Validation of the model is always performed against specific data combined into datasets. To obtain trustworthy results, a dataset must satisfy the following requirements:

  • Format: the data should be compatible with the model domain (Computer Vision or Natural Language Processing).

  • Content: a dataset must be representative. The data needs to be aligned with the model use case (for example, images of people for face detection).

  • Size: a dataset should contain a sufficient number of items (100+).

Note

You can use Datumaro to make the process of creating your dataset easier. Datumaro is a free framework and CLI tool for building, transforming, and analyzing datasets and annotations.

Image Dataset

Image datasets can be either Annotated or Not Annotated:

  • Not Annotated dataset contains only images and allows using most of the DL Workbench features: measure performance, optimize, and visualize the model, etc.

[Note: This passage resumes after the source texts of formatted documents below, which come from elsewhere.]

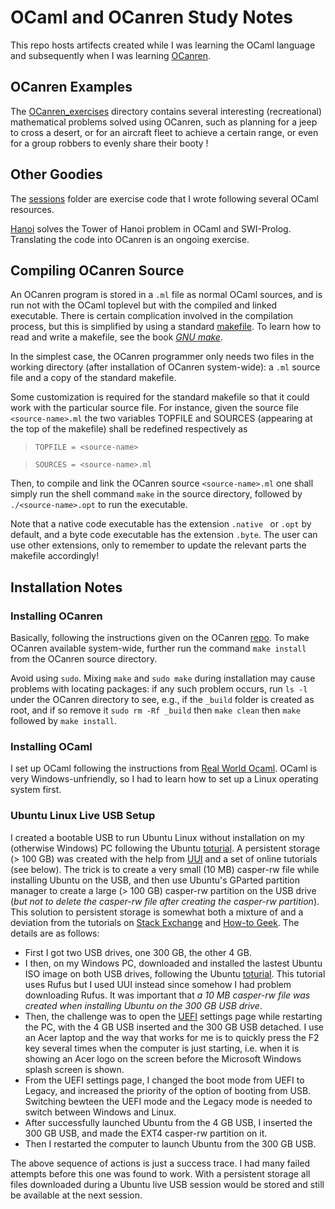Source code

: # OCaml and OCanren Study Notes

This repo hosts artifects created while I was learning the OCaml language and
subsequently when I was learning [OCanren](https://github.com/JetBrains-Research/OCanren).

## OCanren Examples

The [OCanren_exercises](OCanren_exercises) directory contains several interesting (recreational)
mathematical problems solved using OCanren, such as planning for a jeep to
cross a desert, or for an aircraft fleet  to achieve a certain range, or even for a group
robbers to evenly share their booty !


## Other Goodies

The [sessions](sessions) folder are exercise code that I wrote following several OCaml resources.

[Hanoi](Hanoi) solves the Tower of Hanoi problem in OCaml and SWI-Prolog. Translating the code into OCanren  is an ongoing exercise.



## Compiling OCanren Source

An OCanren program is stored in a `.ml` file as normal OCaml sources, and is run not with the OCaml toplevel but with the compiled and linked executable.
There is certain complication involved in the compilation process, but this is simplified  by using a standard
[makefile](https://github.com/YueLiPicasso/intro_ocaml/blob/master/Hanoi/ocanren/Makefile). To learn how to read and write a makefile, see the 
book [_GNU make_](https://www.gnu.org/software/make/manual/).

In the simplest case, the OCanren programmer only needs two files in the working directory (after
installation of OCanren system-wide): a `.ml` source file and a copy of the standard makefile.

Some customization is required for the standard makefile so that it could work
with the particular source file. For instance, given the source file `<source-name>.ml` the two variables TOPFILE and SOURCES (appearing at the top of the makefile) shall be redefined respectively as

> `TOPFILE = <source-name>`

> `SOURCES = <source-name>.ml`

Then, to compile and link the OCanren source `<source-name>.ml` one shall simply run the shell command `make` in the source directory, followed by `./<source-name>.opt` to run the executable. 

Note that a native code executable has the extension `.native ` or `.opt` by default, and a byte code executable has the extension `.byte`. The user can use other extensions, only to remember to update the relevant parts the makefile accordingly! 

## Installation Notes

### Installing OCanren

Basically, following the instructions given on the OCanren [repo](https://github.com/JetBrains-Research/OCanren). To make OCanren available system-wide, further run the command `make install` from the OCanren source directory.

Avoid using `sudo`. Mixing `make` and `sudo make` during installation may cause problems with locating packages:
if any such problem occurs, run `ls -l` under the OCanren directory to see, e.g., if the `_build` folder is created as root, and if so remove it `sudo rm -Rf _build` then `make clean` then `make` followed by `make install`.



### Installing OCaml

I set up OCaml following the instructions from [Real World Ocaml](http://dev.realworldocaml.org/install.html). OCaml is very Windows-unfriendly, so I had to learn how to set up a Linux operating
system first.  

### Ubuntu Linux Live USB Setup

I created a bootable USB to run Ubuntu Linux without installation on my (otherwise Windows) PC following the Ubuntu [toturial](https://ubuntu.com/tutorials/tutorial-create-a-usb-stick-on-ubuntu#1-overview). A persistent storage (> 100 GB) was created with the help from [UUI](https://www.pendrivelinux.com/universal-usb-installer-easy-as-1-2-3) and a set of online tutorials (see below). The trick is to create a very small (10 MB) casper-rw file while installing Ubuntu on the USB, and then use Ubuntu's GParted partition manager to create a large (> 100 GB) casper-rw partition on the USB drive (_but not to delete the casper-rw file after creating the casper-rw partition_). This solution to persistent storage is somewhat both a mixture of and a deviation from the tutorials on [Stack Exchange](https://askubuntu.com/questions/397481/how-to-make-a-persistent-live-ubuntu-usb-with-more-than-4gb) and [How-to Geek](https://www.howtogeek.com/howto/14912/create-a-persistent-bootable-ubuntu-usb-flash-drive/). The details are as follows:

* First I got two USB drives, one 300 GB, the other 4 GB.
* I then, on my Windows PC, downloaded and installed the lastest Ubuntu ISO image on both USB drives, following the Ubuntu [toturial](https://ubuntu.com/tutorials/tutorial-create-a-usb-stick-on-ubuntu#1-overview). This tutorial uses Rufus but I used UUI instead since somehow I had problem downloading Rufus. It was important that _a 10 MB casper-rw file was created when installing Ubuntu on the 300 GB USB drive_.
* Then, the challenge was to open the [UEFI](https://www.windowscentral.com/how-enter-uefi-bios-windows-10-pcs) settings page while restarting the PC, with the 4 GB USB inserted and the 300 GB USB detached. I use an Acer laptop and the way that works for me is to quickly press the F2 key several times when the computer is just starting, i.e. when it is showing an Acer logo on the screen before the Microsoft Windows splash screen is shown. 
* From the UEFI settings page, I changed the boot mode from UEFI to Legacy, and increased the priority of the option of booting from USB. Switching bewteen the UEFI mode and the Legacy mode is needed to switch between Windows and Linux.
* After successfully launched Ubuntu from the 4 GB USB, I inserted the 300 GB USB, and made the EXT4 casper-rw partition on it.
* Then I restarted the computer to launch Ubuntu from the 300 GB USB.

The above sequence of actions is just a success trace. I had many failed attempts before this one was found to work. With a persistent storage all files downloaded during a Ubuntu live USB session would be stored and still be available at the next session.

  • Annotated dataset contains images and information about what each image is showing. It expands the possibilities of working with a model and allows measuring accuracy and optimizing the model within a controllable accuracy drop.

Text Dataset

A text dataset should be represented as a table in СSV/TSV format of at least two columns with Text and Label for Text Classification use case. Textual Entailment task requires a СSV table of three columns with Premise, Hypothesis, and Label. HuggingFace’s datasets library provides access to different text datasets.